▶ _GOAL OF THE EXERCISE_:
What's needed is an exact copy of all the data below, without pictures.

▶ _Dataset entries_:
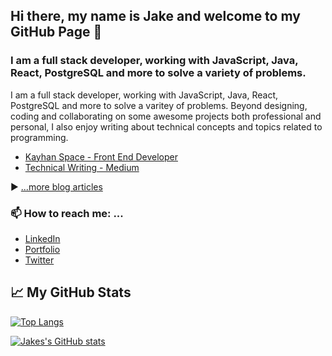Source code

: ## Hi there, my name is Jake and welcome to my GitHub Page 👋

### I am a full stack developer, working with JavaScript, Java, React, PostgreSQL and more to solve a variety of problems.

I am a full stack developer, working with JavaScript, Java, React, PostgreSQL and more to solve a varitey of problems. Beyond designing, coding and collaborating on some awesome projects both professional and personal, I also enjoy writing about technical concepts and topics related to programming.

- [Kayhan Space - Front End Developer](https://www.kayhan.space/#1)
- [Technical Writing - Medium](https://medium.com/@bjornsin)

<!-- **JakeG-9191/JakeG-9191** is a ✨ _special_ ✨ repository because its `README.md` (this file) appears on your GitHub profile.

---

🧰 Toolbox

<img src="https://worldvectorlogo.com/logo/html5.svg" alt="HTML5 Logo" width="50" height="50"/>
<img src="https://cdn.worldvectorlogo.com/logos/css3.svg" alt="CSS Logo" width="50" height="50"/>
<img src="https://cdn.worldvectorlogo.com/logos/javascript.svg" alt="JavaScript Logo" width="50" height="50"/> 
<img src="https://worldvectorlogo.com/logo/aws-2.svg" alt="AWS Logo" width="50" height="50"/>
<img src="https://worldvectorlogo.com/logo/react-1.svg" alt="React Logo" width="50" height="50"/>
<img src="https://worldvectorlogo.com/logo/material-ui-1.svg" alt="MaterialUI Logo" width="50" height="50"/>
<img src="https://worldvectorlogo.com/logo/postgresql.svg" alt="PostGreSQL Logo" width="50" height="50"/>
<img src="https://worldvectorlogo.com/logo/express-109.svg" alt="Express Logo" width="50" height="50"/> 
<img src="https://worldvectorlogo.com/logo/nodejs-1.svg" alt="Node.js Logo" width="50" height="50"/>
<img src="https://worldvectorlogo.com/logo/git.svg" alt="Git Logo" width="50" height="50"/> 
<img src="https://worldvectorlogo.com/logo/java-4.svg" alt="Java Logo" width="50" height="50"/> 

---

📘 Latest Blog Articles

<!-- BLOG-POST-LIST:START -->
<!-- BLOG-POST-LIST:END -->

▶ [...more blog articles](https://medium.com/@bjornsin)

### 📫 How to reach me: ...

- [LinkedIn](https://www.linkedin.com/in/jacob-garlick/)
- [Portfolio](https://jacob-garlick.com/)
- [Twitter](https://twitter.com/garlick_jake)

## &#x1f4c8; My GitHub Stats

[![Top Langs](https://github-readme-stats.vercel.app/api/top-langs/?username=<JakeG-9191>&theme=radical)](https://github.com/anuraghazra/github-readme-stats)

[![Jakes's GitHub stats](https://github-readme-stats.vercel.app/api?username=<JakeG-9191>&theme=radical)](https://github.com/anuraghazra/github-readme-stats)
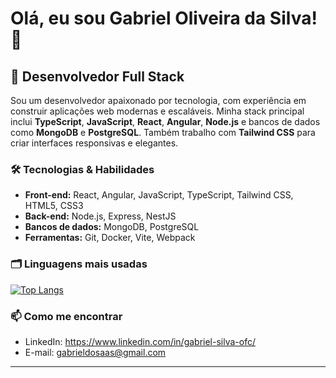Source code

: # Olá, eu sou Gabriel Oliveira da Silva! 👋  

## 🚀 Desenvolvedor Full Stack  

Sou um desenvolvedor apaixonado por tecnologia, com experiência em construir aplicações web modernas e escaláveis. Minha stack principal inclui **TypeScript**, **JavaScript**, **React**, **Angular**, **Node.js** e bancos de dados como **MongoDB** e **PostgreSQL**. Também trabalho com **Tailwind CSS** para criar interfaces responsivas e elegantes.  

### 🛠️ Tecnologias & Habilidades  

- **Front-end:** React, Angular, JavaScript, TypeScript, Tailwind CSS, HTML5, CSS3  
- **Back-end:** Node.js, Express, NestJS  
- **Bancos de dados:** MongoDB, PostgreSQL  
- **Ferramentas:** Git, Docker, Vite, Webpack  

### 🗂️ Linguagens mais usadas  

[![Top Langs](https://github-readme-stats.vercel.app/api/top-langs/?username=GabrielDoSaaS&layout=compact&theme=dracula&hide=html,css)](https://github.com/GabrielDoSaaS)  


### 📫 Como me encontrar  

- LinkedIn: https://www.linkedin.com/in/gabriel-silva-ofc/
- E-mail: gabrieldosaas@gmail.com
---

▶ _FINAL ANSWER_:
Source code

: ## Hi there, my name is Jake and welcome to my GitHub Page 👋

### I am a full stack developer, working with JavaScript, Java, React, PostgreSQL and more to solve a variety of problems.

I am a full stack developer, working with JavaScript, Java, React, PostgreSQL and more to solve a varitey of problems. Beyond designing, coding and collaborating on some awesome projects both professional and personal, I also enjoy writing about technical concepts and topics related to programming.

- [Kayhan Space - Front End Developer](https://www.kayhan.space/#1)
- [Technical Writing - Medium](https://medium.com/@bjornsin)

<!-- **JakeG-9191/JakeG-9191** is a ✨ _special_ ✨ repository because its `README.md` (this file) appears on your GitHub profile.

---

🧰 Toolbox

<img src="https://worldvectorlogo.com/logo/html5.svg" alt="HTML5 Logo" width="50" height="50"/>
<img src="https://cdn.worldvectorlogo.com/logos/css3.svg" alt="CSS Logo" width="50" height="50"/>
<img src="https://cdn.worldvectorlogo.com/logos/javascript.svg" alt="JavaScript Logo" width="50" height="50"/> 
<img src="https://worldvectorlogo.com/logo/aws-2.svg" alt="AWS Logo" width="50" height="50"/>
<img src="https://worldvectorlogo.com/logo/react-1.svg" alt="React Logo" width="50" height="50"/>
<img src="https://worldvectorlogo.com/logo/material-ui-1.svg" alt="MaterialUI Logo" width="50" height="50"/>
<img src="https://worldvectorlogo.com/logo/postgresql.svg" alt="PostGreSQL Logo" width="50" height="50"/>
<img src="https://worldvectorlogo.com/logo/express-109.svg" alt="Express Logo" width="50" height="50"/> 
<img src="https://worldvectorlogo.com/logo/nodejs-1.svg" alt="Node.js Logo" width="50" height="50"/>
<img src="https://worldvectorlogo.com/logo/git.svg" alt="Git Logo" width="50" height="50"/> 
<img src="https://worldvectorlogo.com/logo/java-4.svg" alt="Java Logo" width="50" height="50"/> 

---

📘 Latest Blog Articles

<!-- BLOG-POST-LIST:START -->
<!-- BLOG-POST-LIST:END -->

▶ [...more blog articles](https://medium.com/@bjornsin)

### 📫 How to reach me: ...

- [LinkedIn](https://www.linkedin.com/in/jacob-garlick/)
- [Portfolio](https://jacob-garlick.com/)
- [Twitter](https://twitter.com/garlick_jake)

## &#x1f4c8; My GitHub Stats

[![Top Langs](https://github-readme-stats.vercel.app/api/top-langs/?username=<JakeG-9191>&theme=radical)](https://github.com/anuraghazra/github-readme-stats)

[![Jakes's GitHub stats](https://github-readme-stats.vercel.app/api?username=<JakeG-9191>&theme=radical)](https://github.com/anuraghazra/github-readme-stats)
Source code

: # Olá, eu sou Gabriel Oliveira da Silva! 👋  

## 🚀 Desenvolvedor Full Stack  

Sou um desenvolvedor apaixonado por tecnologia, com experiência em construir aplicações web modernas e escaláveis. Minha stack principal inclui **TypeScript**, **JavaScript**, **React**, **Angular**, **Node.js** e bancos de dados como **MongoDB** e **PostgreSQL**. Também trabalho com **Tailwind CSS** para criar interfaces responsivas e elegantes.  

### 🛠️ Tecnologias & Habilidades  

- **Front-end:** React, Angular, JavaScript, TypeScript, Tailwind CSS, HTML5, CSS3  
- **Back-end:** Node.js, Express, NestJS  
- **Bancos de dados:** MongoDB, PostgreSQL  
- **Ferramentas:** Git, Docker, Vite, Webpack  

### 🗂️ Linguagens mais usadas  

[![Top Langs](https://github-readme-stats.vercel.app/api/top-langs/?username=GabrielDoSaaS&layout=compact&theme=dracula&hide=html,css)](https://github.com/GabrielDoSaaS)  


### 📫 Como me encontrar  

- LinkedIn: https://www.linkedin.com/in/gabriel-silva-ofc/
- E-mail: gabrieldosaas@gmail.com
---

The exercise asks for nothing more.